The production features sets by the award-winning German scenic designer Tobias Hoheisel, costumes created by the four-time Oscar-winning Milena Canonero in partnership with the acclaimed German costume designer Petra Reinhardt, movement by the French artist collective LA(HORDE) (Marine Brutti, Jonathan Debrouwer, and Arthur Harel), and lighting by the award-winning Italian cinematographer Luca Bigazzi.

Appearing in the lead roles are Svetlana Sozdateleva –who, following her performance at the GNO in 2019, went on to play the role at the Metropolitan Opera in New York to great success– alongside Sergey Semishkur, Yanni Yannissis, Yannis Christopoulos, and others. Conducting is Fabrizio Ventura.

 

GNO lead donor Stavros Niarchos Foundation

Opera • New production

Les Éclairs

Philippe Hersant

Libretto: Jean Echenoz

 

16, 19, 21 November 2023

Starts at: 19.30 (Sunday at: 18.30)

Stavros Niarchos Hall of the Greek National Opera – SNFCC

In co-production with the Opéra Comique (Paris)

Conductor: Elias Voudouris

Director: Clément Hervieu-Léger

Artistic collaboration: Frédérique Plain

Sets: Aurélie Maestre

Costumes: Caroline de Vivaise

Lighting: Bertrand Couderc

Sound design: Jean-Luc Ristord

Chorus master: Agathangelos Georgakatos

With Soloists of the Opéra Comique (Paris) and the Greek National Opera

With the Orchestra and Chorus of the Greek National Opera

This production is made possible by a grant from the Stavros Niarchos Foundation (SNF) to enhance the GNO’s artistic outreach.
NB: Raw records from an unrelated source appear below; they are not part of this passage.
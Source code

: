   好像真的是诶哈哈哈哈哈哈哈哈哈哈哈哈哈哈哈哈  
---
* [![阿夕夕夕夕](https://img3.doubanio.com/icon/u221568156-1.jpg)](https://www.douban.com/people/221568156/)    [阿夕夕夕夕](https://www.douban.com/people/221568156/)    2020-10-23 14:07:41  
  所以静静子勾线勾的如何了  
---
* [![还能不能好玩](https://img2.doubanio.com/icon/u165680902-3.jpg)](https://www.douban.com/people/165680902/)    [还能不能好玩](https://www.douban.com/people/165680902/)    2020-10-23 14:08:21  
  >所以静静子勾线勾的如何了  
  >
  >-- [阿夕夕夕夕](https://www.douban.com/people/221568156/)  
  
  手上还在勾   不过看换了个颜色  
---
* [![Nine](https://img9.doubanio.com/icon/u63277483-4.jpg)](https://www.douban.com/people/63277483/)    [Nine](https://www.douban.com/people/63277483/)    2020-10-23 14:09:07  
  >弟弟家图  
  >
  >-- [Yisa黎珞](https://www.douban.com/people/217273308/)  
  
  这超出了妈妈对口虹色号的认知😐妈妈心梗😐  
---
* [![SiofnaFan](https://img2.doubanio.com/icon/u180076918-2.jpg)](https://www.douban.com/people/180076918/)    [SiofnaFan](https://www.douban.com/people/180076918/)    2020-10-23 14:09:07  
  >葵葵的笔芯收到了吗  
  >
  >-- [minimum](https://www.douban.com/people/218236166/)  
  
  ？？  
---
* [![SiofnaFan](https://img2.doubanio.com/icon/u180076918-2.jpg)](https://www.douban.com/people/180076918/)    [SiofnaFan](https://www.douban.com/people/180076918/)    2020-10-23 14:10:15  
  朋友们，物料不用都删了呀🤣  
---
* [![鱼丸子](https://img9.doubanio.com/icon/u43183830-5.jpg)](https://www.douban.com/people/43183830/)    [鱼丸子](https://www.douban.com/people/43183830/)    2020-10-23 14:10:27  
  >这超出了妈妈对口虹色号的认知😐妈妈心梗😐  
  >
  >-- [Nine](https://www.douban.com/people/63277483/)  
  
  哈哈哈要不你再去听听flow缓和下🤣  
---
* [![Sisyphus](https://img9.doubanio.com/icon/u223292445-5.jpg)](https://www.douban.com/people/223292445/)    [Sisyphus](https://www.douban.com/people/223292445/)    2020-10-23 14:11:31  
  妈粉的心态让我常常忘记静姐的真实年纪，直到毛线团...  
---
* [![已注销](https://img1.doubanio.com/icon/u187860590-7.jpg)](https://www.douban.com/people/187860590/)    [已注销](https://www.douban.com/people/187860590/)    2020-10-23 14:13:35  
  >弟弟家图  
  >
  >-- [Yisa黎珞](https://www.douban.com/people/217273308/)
The second co-production to be presented by the Greek National Opera and the Opéra Comique (Paris), as part of their strategic partnership, is Les Éclairs: the third opera to be written by the award-winning French composer Philippe Hersant, with a libretto by the internationally renowned French author Jean Echenoz based on the life story of Nikola Tesla. Les Éclairs is a musical journey through New York during the Industrial Revolution that traces the turbulent life of the ethnic Serb cosmopolitan dandy and “mad” scientist Nikola Tesla.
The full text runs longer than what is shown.